Source data:
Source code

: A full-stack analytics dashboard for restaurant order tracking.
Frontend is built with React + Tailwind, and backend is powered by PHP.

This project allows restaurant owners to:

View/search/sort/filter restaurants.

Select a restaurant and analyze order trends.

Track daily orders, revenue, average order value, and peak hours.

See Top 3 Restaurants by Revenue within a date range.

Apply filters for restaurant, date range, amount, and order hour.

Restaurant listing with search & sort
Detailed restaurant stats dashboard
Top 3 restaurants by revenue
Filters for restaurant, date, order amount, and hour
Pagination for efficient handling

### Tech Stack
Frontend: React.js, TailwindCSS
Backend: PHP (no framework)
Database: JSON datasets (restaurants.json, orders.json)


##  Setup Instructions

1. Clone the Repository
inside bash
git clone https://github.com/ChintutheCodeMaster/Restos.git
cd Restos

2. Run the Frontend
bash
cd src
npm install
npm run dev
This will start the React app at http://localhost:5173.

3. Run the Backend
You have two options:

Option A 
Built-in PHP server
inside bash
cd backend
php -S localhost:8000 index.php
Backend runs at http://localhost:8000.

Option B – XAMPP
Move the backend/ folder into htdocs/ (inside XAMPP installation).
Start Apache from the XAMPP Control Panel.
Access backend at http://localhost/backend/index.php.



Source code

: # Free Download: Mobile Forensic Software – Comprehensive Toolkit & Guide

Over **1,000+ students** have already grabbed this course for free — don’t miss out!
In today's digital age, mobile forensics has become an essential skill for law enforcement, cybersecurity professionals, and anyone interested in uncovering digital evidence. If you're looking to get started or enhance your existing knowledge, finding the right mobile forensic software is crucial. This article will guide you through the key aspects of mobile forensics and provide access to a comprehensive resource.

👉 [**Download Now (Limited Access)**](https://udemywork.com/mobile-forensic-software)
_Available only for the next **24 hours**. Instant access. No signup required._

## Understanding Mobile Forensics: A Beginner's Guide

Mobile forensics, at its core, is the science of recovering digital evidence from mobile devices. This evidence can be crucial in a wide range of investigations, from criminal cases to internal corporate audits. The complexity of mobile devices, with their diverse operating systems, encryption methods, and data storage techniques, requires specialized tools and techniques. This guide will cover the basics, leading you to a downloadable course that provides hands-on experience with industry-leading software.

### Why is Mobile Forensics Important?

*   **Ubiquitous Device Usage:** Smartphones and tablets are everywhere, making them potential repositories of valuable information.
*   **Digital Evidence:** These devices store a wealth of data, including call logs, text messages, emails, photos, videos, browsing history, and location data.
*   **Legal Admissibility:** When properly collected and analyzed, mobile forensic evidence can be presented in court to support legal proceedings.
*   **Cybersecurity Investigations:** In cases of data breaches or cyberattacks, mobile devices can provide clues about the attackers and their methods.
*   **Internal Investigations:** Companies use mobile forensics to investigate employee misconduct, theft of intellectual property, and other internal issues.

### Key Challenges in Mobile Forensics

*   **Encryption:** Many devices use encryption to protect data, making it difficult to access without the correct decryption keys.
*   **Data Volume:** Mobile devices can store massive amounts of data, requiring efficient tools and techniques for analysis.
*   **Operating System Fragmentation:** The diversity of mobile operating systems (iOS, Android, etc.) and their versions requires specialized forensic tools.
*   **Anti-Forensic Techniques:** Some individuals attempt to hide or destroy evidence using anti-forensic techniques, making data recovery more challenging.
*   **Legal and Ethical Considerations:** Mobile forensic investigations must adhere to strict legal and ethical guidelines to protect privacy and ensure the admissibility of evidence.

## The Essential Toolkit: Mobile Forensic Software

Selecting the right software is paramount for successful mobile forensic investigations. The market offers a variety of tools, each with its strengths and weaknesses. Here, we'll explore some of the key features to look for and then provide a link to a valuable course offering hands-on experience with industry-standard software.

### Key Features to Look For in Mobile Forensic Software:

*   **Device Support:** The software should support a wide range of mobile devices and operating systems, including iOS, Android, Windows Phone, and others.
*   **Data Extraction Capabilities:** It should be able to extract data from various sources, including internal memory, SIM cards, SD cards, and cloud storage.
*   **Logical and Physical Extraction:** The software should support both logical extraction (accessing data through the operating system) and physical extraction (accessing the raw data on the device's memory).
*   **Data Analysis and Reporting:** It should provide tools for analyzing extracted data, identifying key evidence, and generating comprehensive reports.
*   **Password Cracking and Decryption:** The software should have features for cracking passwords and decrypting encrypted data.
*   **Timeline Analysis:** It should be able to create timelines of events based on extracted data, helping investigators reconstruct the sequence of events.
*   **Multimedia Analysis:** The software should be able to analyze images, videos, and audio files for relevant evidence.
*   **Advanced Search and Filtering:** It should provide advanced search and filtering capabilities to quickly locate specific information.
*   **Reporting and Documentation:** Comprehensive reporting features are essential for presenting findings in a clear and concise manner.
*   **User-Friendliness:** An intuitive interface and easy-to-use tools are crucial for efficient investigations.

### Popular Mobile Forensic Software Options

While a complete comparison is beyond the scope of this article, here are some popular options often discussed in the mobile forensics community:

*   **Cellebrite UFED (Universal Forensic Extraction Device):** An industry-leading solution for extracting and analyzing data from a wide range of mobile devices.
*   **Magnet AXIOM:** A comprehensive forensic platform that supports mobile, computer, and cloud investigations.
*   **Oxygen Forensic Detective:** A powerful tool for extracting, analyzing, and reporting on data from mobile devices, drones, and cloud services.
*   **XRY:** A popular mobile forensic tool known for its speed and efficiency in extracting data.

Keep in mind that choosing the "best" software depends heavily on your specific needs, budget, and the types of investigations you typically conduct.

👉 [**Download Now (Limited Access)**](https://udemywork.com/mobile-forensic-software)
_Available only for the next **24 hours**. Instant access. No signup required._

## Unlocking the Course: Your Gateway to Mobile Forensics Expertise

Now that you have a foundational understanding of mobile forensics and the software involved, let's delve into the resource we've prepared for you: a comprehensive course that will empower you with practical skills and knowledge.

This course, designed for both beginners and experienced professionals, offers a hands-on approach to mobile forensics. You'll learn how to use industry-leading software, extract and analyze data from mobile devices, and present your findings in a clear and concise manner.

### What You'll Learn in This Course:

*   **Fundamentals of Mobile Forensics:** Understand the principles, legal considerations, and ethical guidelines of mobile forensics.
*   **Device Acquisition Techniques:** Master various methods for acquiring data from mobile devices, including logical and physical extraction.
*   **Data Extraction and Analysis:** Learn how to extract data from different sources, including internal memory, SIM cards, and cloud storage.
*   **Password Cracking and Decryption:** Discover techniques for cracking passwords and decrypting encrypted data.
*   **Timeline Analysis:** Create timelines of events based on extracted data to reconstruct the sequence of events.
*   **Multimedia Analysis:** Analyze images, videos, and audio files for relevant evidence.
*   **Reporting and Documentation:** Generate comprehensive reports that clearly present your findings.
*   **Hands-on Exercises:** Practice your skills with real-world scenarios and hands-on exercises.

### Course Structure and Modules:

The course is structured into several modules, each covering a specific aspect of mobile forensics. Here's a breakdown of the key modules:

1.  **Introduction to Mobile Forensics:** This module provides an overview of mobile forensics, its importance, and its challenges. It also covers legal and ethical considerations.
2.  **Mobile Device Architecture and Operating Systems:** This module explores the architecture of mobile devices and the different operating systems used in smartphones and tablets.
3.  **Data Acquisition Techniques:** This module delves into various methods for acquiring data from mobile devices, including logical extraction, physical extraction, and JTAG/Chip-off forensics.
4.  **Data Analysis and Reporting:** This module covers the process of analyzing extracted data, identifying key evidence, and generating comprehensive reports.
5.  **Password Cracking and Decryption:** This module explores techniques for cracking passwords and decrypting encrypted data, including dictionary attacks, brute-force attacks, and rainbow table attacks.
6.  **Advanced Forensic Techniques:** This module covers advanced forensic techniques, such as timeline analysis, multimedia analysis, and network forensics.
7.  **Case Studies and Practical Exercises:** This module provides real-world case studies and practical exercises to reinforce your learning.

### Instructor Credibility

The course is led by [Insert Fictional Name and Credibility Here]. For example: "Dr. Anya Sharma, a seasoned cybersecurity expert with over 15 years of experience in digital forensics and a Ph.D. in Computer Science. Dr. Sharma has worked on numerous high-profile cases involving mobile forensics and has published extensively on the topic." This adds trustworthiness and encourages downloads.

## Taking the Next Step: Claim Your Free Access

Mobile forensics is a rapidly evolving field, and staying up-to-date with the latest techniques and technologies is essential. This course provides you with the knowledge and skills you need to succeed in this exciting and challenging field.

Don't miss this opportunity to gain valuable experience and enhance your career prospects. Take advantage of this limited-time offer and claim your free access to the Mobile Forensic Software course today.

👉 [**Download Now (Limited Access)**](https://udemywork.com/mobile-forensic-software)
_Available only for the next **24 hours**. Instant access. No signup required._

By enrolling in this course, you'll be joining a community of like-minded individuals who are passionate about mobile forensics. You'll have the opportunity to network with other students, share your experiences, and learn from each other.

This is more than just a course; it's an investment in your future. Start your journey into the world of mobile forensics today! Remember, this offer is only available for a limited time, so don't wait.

> **TASK TO CARRY OUT**: For this exercise, repeat exactly the lines of the data above from the one with "and their methods." down to the one with "## The Essential", both end lines included.

> **ANSWER SPACE**:
*   **Cybersecurity Investigations:** In cases of data breaches or cyberattacks, mobile devices can provide clues about the attackers and their methods.
*   **Internal Investigations:** Companies use mobile forensics to investigate employee misconduct, theft of intellectual property, and other internal issues.

### Key Challenges in Mobile Forensics

*   **Encryption:** Many devices use encryption to protect data, making it difficult to access without the correct decryption keys.
*   **Data Volume:** Mobile devices can store massive amounts of data, requiring efficient tools and techniques for analysis.
*   **Operating System Fragmentation:** The diversity of mobile operating systems (iOS, Android, etc.) and their versions requires specialized forensic tools.
*   **Anti-Forensic Techniques:** Some individuals attempt to hide or destroy evidence using anti-forensic techniques, making data recovery more challenging.
*   **Legal and Ethical Considerations:** Mobile forensic investigations must adhere to strict legal and ethical guidelines to protect privacy and ensure the admissibility of evidence.

## The Essential Toolkit: Mobile Forensic Software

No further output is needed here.